To facilitate the discovery of putative cancer immunotherapies and their respective targets, several types of databases and tools have been developed for predicting or detecting tumor-specific neoantigen and immune antigen,6–13 compiling cancer immune checkpoints and their modulators 14, evaluating genetic variants on tumor immune infiltration 15, exploring molecular mechanism of traditional Chinese medicine on cancer immunology 16, and providing oncolytic virus-based cancer immunotherapy.17,18 For example, TSNAdb 11 is a database for tumor-specific neoantigens from immunogenomics data analysis; pVAC-Seq 12 is a genome-guided tool for identifying tumor neoantigens; pTuneos 13 is another tool for prioritizing tumor neoantigens from next-generation sequencing data; and CancerImmunityQTL 15 is a database to systematically evaluate the impact of genetic variants on tumor immune infiltration. In October 2020, Zhang et al. developed the CKTTD 14 database via enhanced text-mining system with manual curation. CKTTD provides the association data between cancer immune checkpoint therapies and their targets. These databases and tools have facilitated the discovery of putative immunotherapies and targets for human cancers. However, the lack of public accessible common database for in-depth validation of cancer immunotherapy associated with their predictive biomarkers, targets, control therapies, clinical efficacy, and adverse events remains the current bottleneck. The establishment of such database can help clinicians and researchers to identify and develop novel immunotherapy options for cancer patients.
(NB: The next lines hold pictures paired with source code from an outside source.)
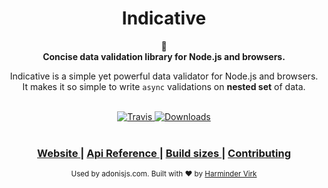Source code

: <h1 align="center">Indicative</h1>

<div align="center">🚀</div>
<div align="center">
  <strong>Concise data validation library for Node.js and browsers.</strong>
  <p>Indicative is a simple yet powerful data validator for Node.js and browsers. It makes it so simple to write <code>async</code> validations on <strong>nested set</strong> of data.</p>
</div>

<br />

<div align="center">
  <a href="https://travis-ci.org/poppinss/indicative">
    <img src="https://img.shields.io/travis/poppinss/indicative.svg?style=for-the-badge" alt="Travis" />
  </a>
  <a href="https://www.npmjs.com/package/indicative">
    <img src="https://img.shields.io/npm/dt/indicative.svg?style=for-the-badge" alt="Downloads" />
  </a>
</div>

<br />

<div align="center">
  <img src="https://saucelabs.com/browser-matrix/indicative.svg" alt="">
</div>

<div align="center">
  <h3>
    <a href="https://indicative.adonisjs.com">
      Website
    </a>
    <span> | </span>
    <a href="https://indicative.adonisjs.com/docs/api/validate">
      Api Reference
    </a>
    <span> | </span>
    <a href="https://indicative.adonisjs.com/docs/installation#_build_sizes">
      Build sizes
    </a>
    <span> | </span>
    <a href="https://github.com/poppinss/indicative/blob/master/.github/CONTRIBUTING.md">
      Contributing
    </a>
  </h3>
</div>

<div align="center">
  <sub>Used by adonisjs.com. Built with ❤︎ by <a href="https://github.com/thetutlage">Harminder Virk</a>
</div>
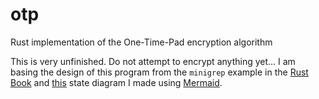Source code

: # otp
Rust implementation of the One-Time-Pad encryption algorithm

This is very unfinished. Do not attempt to encrypt anything yet...
I am basing the design of this program from the `minigrep` example in the [Rust Book](https://doc.rust-lang.org/stable/book/ch12-00-an-io-project.html) and [this](state_diagram.mmd) state diagram I made using [Mermaid](https://mermaid.live/). 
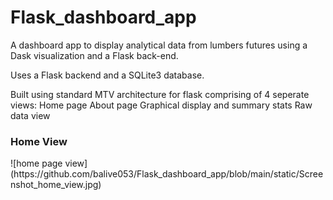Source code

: # Flask_dashboard_app
A dashboard app to display analytical data from lumbers futures using a Dask visualization and a Flask back-end.

Uses a Flask backend and a SQLite3 database.

Built using standard MTV architecture for flask comprising of 4 seperate views:
Home page
About page
Graphical display and summary stats
Raw data view

<h3>Home View</h3>
![home page view](https://github.com/balive053/Flask_dashboard_app/blob/main/static/Screenshot_home_view.jpg)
To tackle these problems, we developed the CanImmunother database (http://www.biomedical-web.com/cancerit/) through manual curation on 4515 publications. CanImmunother is the first comprehensive database to provide experimentally validated cancer immunotherapies associated with their biomarkers, targets, and control therapies, enabling the comparison and clarification of their respective clinical efficacy and the adverse events. The association data in CanImmunother were consistently annotated with standard terminology and ontology (Figure 1). Currently, CanImmunother provides 3267 experimentally validated associations between 218 cancer sub-types and 484 immunotherapies with 642 biomarkers, 108 targets, and 121 control therapies (Table 1). Each association was reviewed, manually curated by multiple professional curators and incorporated with valuable annotation and cross-references. CanImmunother offers user-friendly web interfaces and web applications such as excel table, association prioritization, and network visualization, to help clinicians and researchers in identifying and discovering advanced cancer immunotherapies and their respective biomarkers and targets. CanImmunother will be able to serve as a useful resource to improve our insight and to facilitate the identification and discovery of advanced immunotherapy options for patients with cancer.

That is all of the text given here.